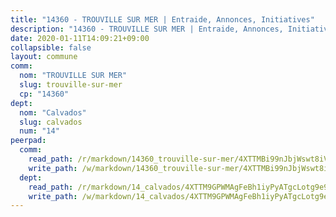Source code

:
 ```yaml
---
title: "14360 - TROUVILLE SUR MER | Entraide, Annonces, Initiatives"
description: "14360 - TROUVILLE SUR MER | Entraide, Annonces, Initiatives"
date: 2020-01-11T14:09:21+09:00
collapsible: false
layout: commune
comm:
  nom: "TROUVILLE SUR MER"
  slug: trouville-sur-mer
  cp: "14360"
dept:
  nom: "Calvados"
  slug: calvados
  num: "14"
peerpad:
  comm:
    read_path: /r/markdown/14360_trouville-sur-mer/4XTTMBi99nJbjWswt8iVJgEPz2XvK8tzsErSB1jbpDtPdXudU
    write_path: /w/markdown/14360_trouville-sur-mer/4XTTMBi99nJbjWswt8iVJgEPz2XvK8tzsErSB1jbpDtPdXudU-K3TgU7wC1fnG1SzVGwKhgz4ww8JpaXgV7euFp8wA4qLZ5Metx5kfur9C3T7QZ6dCU7qN8mmcikxhvAcQE495GXDQskhBggrRJuzwop1gEJbQe7AQgmDWbniKxBeeEpjyYjWsc9Pp
  dept:
    read_path: /r/markdown/14_calvados/4XTTM9GPWMAgFeBh1iyPyATgcLotg9e9APJpQBEyY3RZiUwJ6
    write_path: /w/markdown/14_calvados/4XTTM9GPWMAgFeBh1iyPyATgcLotg9e9APJpQBEyY3RZiUwJ6-K3TgUXWJAT2cYJ9ZstQphkkm2za8um5GwwXsivqaDFTgbhMDcHaRXnT3h69szAqCyvWcFfDim5fkwc6CXdUtyvPpirbD1TPAb6xCxpPN6dR3zzDRe29YehQYbhZdjvZYkgztJYvi
---
```



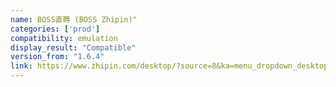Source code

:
 ```yaml
---
name: BOSS直聘 (BOSS Zhipin)"
categories: ['prod']
compatibility: emulation
display_result: "Compatible"
version_from: "1.6.4"
link: https://www.zhipin.com/desktop/?source=8&ka=menu_dropdown_desktop
---
```


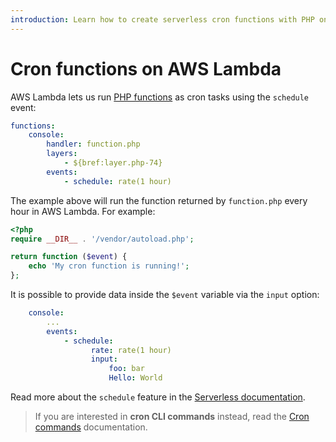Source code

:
 ```yaml
---
introduction: Learn how to create serverless cron functions with PHP on AWS Lambda.
---
```


# Cron functions on AWS Lambda

AWS Lambda lets us run [PHP functions](/docs/runtimes/function.md) as cron tasks using the `schedule` event:

```yaml
functions:
    console:
        handler: function.php
        layers:
            - ${bref:layer.php-74}
        events:
            - schedule: rate(1 hour)
```

The example above will run the function returned by `function.php` every hour in AWS Lambda. For example:

```php
<?php
require __DIR__ . '/vendor/autoload.php';

return function ($event) {
    echo 'My cron function is running!';
};
```

It is possible to provide data inside the `$event` variable via the `input` option:

```yaml
    console:
        ...
        events:
            - schedule:
                  rate: rate(1 hour)
                  input:
                      foo: bar
                      Hello: World
```

Read more about the `schedule` feature in the [Serverless documentation](https://www.serverless.com/framework/docs/providers/aws/events/schedule/).

> If you are interested in **cron CLI commands** instead, read the [Cron commands](/docs/web-apps/cron.html) documentation.
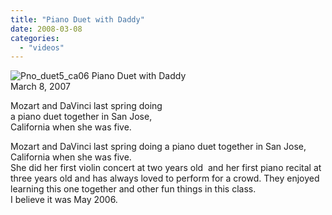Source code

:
 ```yaml
---
title: "Piano Duet with Daddy"
date: 2008-03-08
categories: 
  - "videos"
---
```


 ![Pno_duet5_ca06](https://pub-ac94b3f306b24c0dba4238943c97f2e1.r2.dev/photos/uncategorized/2008/03/14/pno_duet5_ca06.png) Piano Duet with Daddy  
March 8, 2007

Mozart and DaVinci last spring doing  
a piano duet together in San Jose,  
California when she was five.

<!--more--> 

Mozart and DaVinci last spring doing a piano duet together in San Jose, California when she was five.  
She did her first violin concert at two years old  and her first piano recital at three years old and has always loved to perform for a crowd. They enjoyed learning this one together and other fun things in this class.  
I believe it was May 2006.
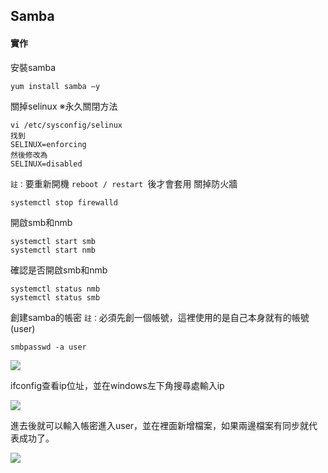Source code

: ## Samba
#### 實作
安裝samba
```
yum install samba –y
```
關掉selinux
※永久關閉方法
```
vi /etc/sysconfig/selinux   
找到
SELINUX=enforcing
然後修改為
SELINUX=disabled
```
`註：`要重新開機 `reboot / restart `後才會套用
關掉防火牆
```
systemctl stop firewalld
```
開啟smb和nmb
```
systemctl start smb
systemctl start nmb
```
確認是否開啟smb和nmb
```
systemctl status nmb
systemctl status smb
```
創建samba的帳密
`註：`必須先創一個帳號，這裡使用的是自己本身就有的帳號(user)
```
smbpasswd -a user
```
<img src='<img src="https://github.com/syuan0327/linux2/blob/master/samba.jpg">'>

ifconfig查看ip位址，並在windows左下角搜尋處輸入ip

<img src='<img src="https://github.com/syuan0327/linux2/blob/master/samba2.jpg">'>

進去後就可以輸入帳密進入user，並在裡面新增檔案，如果兩邊檔案有同步就代表成功了。

<img src='<img src="https://github.com/syuan0327/linux2/blob/master/samba3.jpg">'>



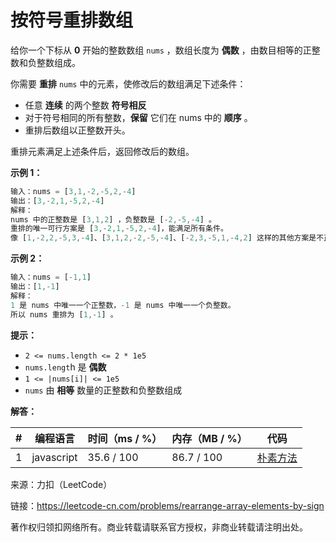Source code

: # 按符号重排数组

给你一个下标从 **0** 开始的整数数组 `nums` ，数组长度为 **偶数** ，由数目相等的正整数和负整数组成。

你需要 **重排** `nums` 中的元素，使修改后的数组满足下述条件：

- 任意 **连续** 的两个整数 **符号相反**
- 对于符号相同的所有整数，**保留** 它们在 nums 中的 **顺序** 。
- 重排后数组以正整数开头。

重排元素满足上述条件后，返回修改后的数组。

**示例 1：**

``` javascript
输入：nums = [3,1,-2,-5,2,-4]
输出：[3,-2,1,-5,2,-4]
解释：
nums 中的正整数是 [3,1,2] ，负整数是 [-2,-5,-4] 。
重排的唯一可行方案是 [3,-2,1,-5,2,-4]，能满足所有条件。
像 [1,-2,2,-5,3,-4]、[3,1,2,-2,-5,-4]、[-2,3,-5,1,-4,2] 这样的其他方案是不正确的，因为不满足一个或者多个条件。 
```

**示例 2：**

``` javascript
输入：nums = [-1,1]
输出：[1,-1]
解释：
1 是 nums 中唯一一个正整数，-1 是 nums 中唯一一个负整数。
所以 nums 重排为 [1,-1] 。
```

**提示：**

- `2 <= nums.length <= 2 * 1e5`
- `nums.lengt`h 是 **偶数**
- `1 <= |nums[i]| <= 1e5`
- `nums` 由 **相等** 数量的正整数和负整数组成

**解答：**

**#**|**编程语言**|**时间（ms / %）**|**内存（MB / %）**|**代码**
--|--|--|--|--
1|javascript|35.6 / 100|86.7 / 100|[朴素方法](./javascript/ac_v1.js)

来源：力扣（LeetCode）

链接：https://leetcode-cn.com/problems/rearrange-array-elements-by-sign

著作权归领扣网络所有。商业转载请联系官方授权，非商业转载请注明出处。
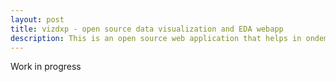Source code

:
 ```yaml
---
layout: post
title: vizdxp - open source data visualization and EDA webapp
description: This is an open source web application that helps in ondemand data visualization and useful for exploratory data analysis
---
```


Work in progress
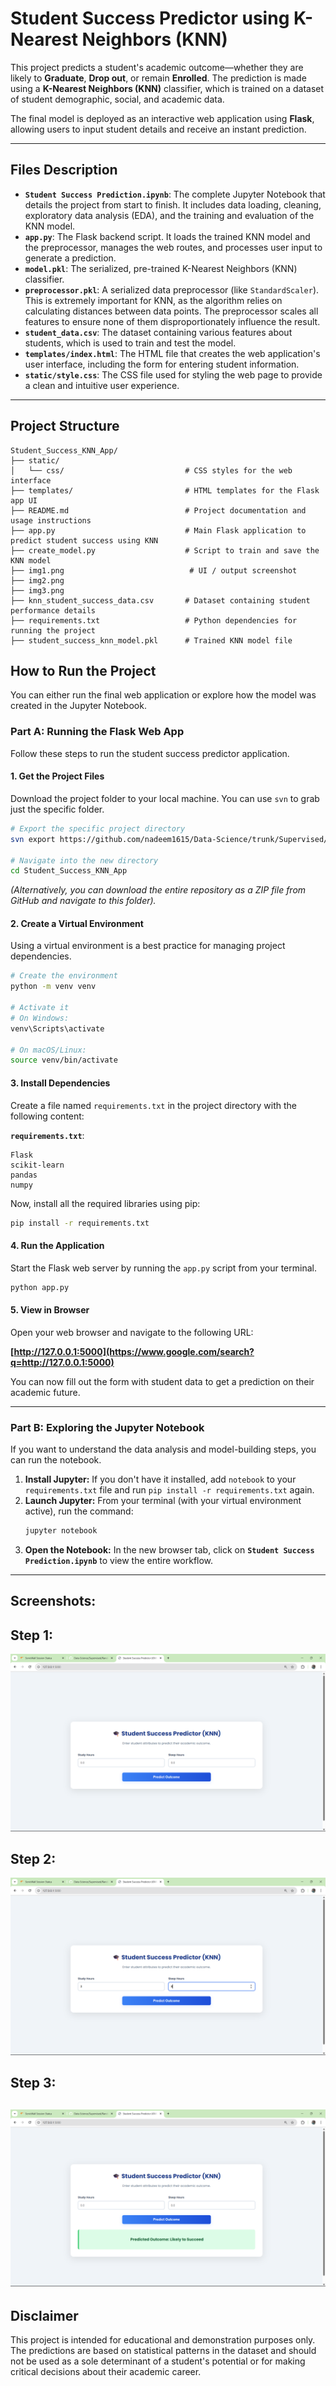 
# Student Success Predictor using K-Nearest Neighbors (KNN) 

This project predicts a student's academic outcome—whether they are likely to **Graduate**, **Drop out**, or remain **Enrolled**. The prediction is made using a **K-Nearest Neighbors (KNN)** classifier, which is trained on a dataset of student demographic, social, and academic data.

The final model is deployed as an interactive web application using **Flask**, allowing users to input student details and receive an instant prediction.

-----

##  Files Description

  * **`Student Success Prediction.ipynb`**: The complete Jupyter Notebook that details the project from start to finish. It includes data loading, cleaning, exploratory data analysis (EDA), and the training and evaluation of the KNN model.
  * **`app.py`**: The Flask backend script. It loads the trained KNN model and the preprocessor, manages the web routes, and processes user input to generate a prediction.
  * **`model.pkl`**: The serialized, pre-trained K-Nearest Neighbors (KNN) classifier.
  * **`preprocessor.pkl`**: A serialized data preprocessor (like `StandardScaler`). This is extremely important for KNN, as the algorithm relies on calculating distances between data points. The preprocessor scales all features to ensure none of them disproportionately influence the result.
  * **`student_data.csv`**: The dataset containing various features about students, which is used to train and test the model.
  * **`templates/index.html`**: The HTML file that creates the web application's user interface, including the form for entering student information.
  * **`static/style.css`**: The CSS file used for styling the web page to provide a clean and intuitive user experience.

-----


## Project Structure
```
Student_Success_KNN_App/
├── static/
│   └── css/                           # CSS styles for the web interface
├── templates/                         # HTML templates for the Flask app UI
├── README.md                          # Project documentation and usage instructions
├── app.py                             # Main Flask application to predict student success using KNN
├── create_model.py                    # Script to train and save the KNN model
├── img1.png                            # UI / output screenshot
├── img2.png
├── img3.png
├── knn_student_success_data.csv       # Dataset containing student performance details
├── requirements.txt                   # Python dependencies for running the project
├── student_success_knn_model.pkl      # Trained KNN model file
```

##  How to Run the Project

You can either run the final web application or explore how the model was created in the Jupyter Notebook.

### Part A: Running the Flask Web App

Follow these steps to run the student success predictor application.

#### 1\. Get the Project Files

Download the project folder to your local machine. You can use `svn` to grab just the specific folder.

```bash
# Export the specific project directory
svn export https://github.com/nadeem1615/Data-Science/trunk/Supervised/Student_Success_KNN_App

# Navigate into the new directory
cd Student_Success_KNN_App
```

*(Alternatively, you can download the entire repository as a ZIP file from GitHub and navigate to this folder).*

#### 2\. Create a Virtual Environment

Using a virtual environment is a best practice for managing project dependencies.

```bash
# Create the environment
python -m venv venv

# Activate it
# On Windows:
venv\Scripts\activate

# On macOS/Linux:
source venv/bin/activate
```

#### 3\. Install Dependencies

Create a file named `requirements.txt` in the project directory with the following content:

**`requirements.txt`**:

```
Flask
scikit-learn
pandas
numpy
```

Now, install all the required libraries using pip:

```bash
pip install -r requirements.txt
```

#### 4\. Run the Application

Start the Flask web server by running the `app.py` script from your terminal.

```bash
python app.py
```

#### 5\. View in Browser

Open your web browser and navigate to the following URL:

**[http://127.0.0.1:5000](https://www.google.com/search?q=http://127.0.0.1:5000)**

You can now fill out the form with student data to get a prediction on their academic future.

-----

### Part B: Exploring the Jupyter Notebook

If you want to understand the data analysis and model-building steps, you can run the notebook.

1.  **Install Jupyter:** If you don't have it installed, add `notebook` to your `requirements.txt` file and run `pip install -r requirements.txt` again.
2.  **Launch Jupyter:** From your terminal (with your virtual environment active), run the command:
    ```bash
    jupyter notebook
    ```
3.  **Open the Notebook:** In the new browser tab, click on **`Student Success Prediction.ipynb`** to view the entire workflow.

-----

##  Screenshots:

## Step 1:
![General interface](img1.png)
## Step 2:
![Filling in the details](img2.png)
## Step 3:
![Final predicted result](img3.png)
-----

##  Disclaimer

This project is intended for educational and demonstration purposes only. The predictions are based on statistical patterns in the dataset and should not be used as a sole determinant of a student's potential or for making critical decisions about their academic career.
_ _ _
- [What to produce]: Report each line above containing the string "Neighbors".

- [Response to the exercise]:
# Student Success Predictor using K-Nearest Neighbors (KNN) 
This project predicts a student's academic outcome—whether they are likely to **Graduate**, **Drop out**, or remain **Enrolled**. The prediction is made using a **K-Nearest Neighbors (KNN)** classifier, which is trained on a dataset of student demographic, social, and academic data.
  * **`model.pkl`**: The serialized, pre-trained K-Nearest Neighbors (KNN) classifier.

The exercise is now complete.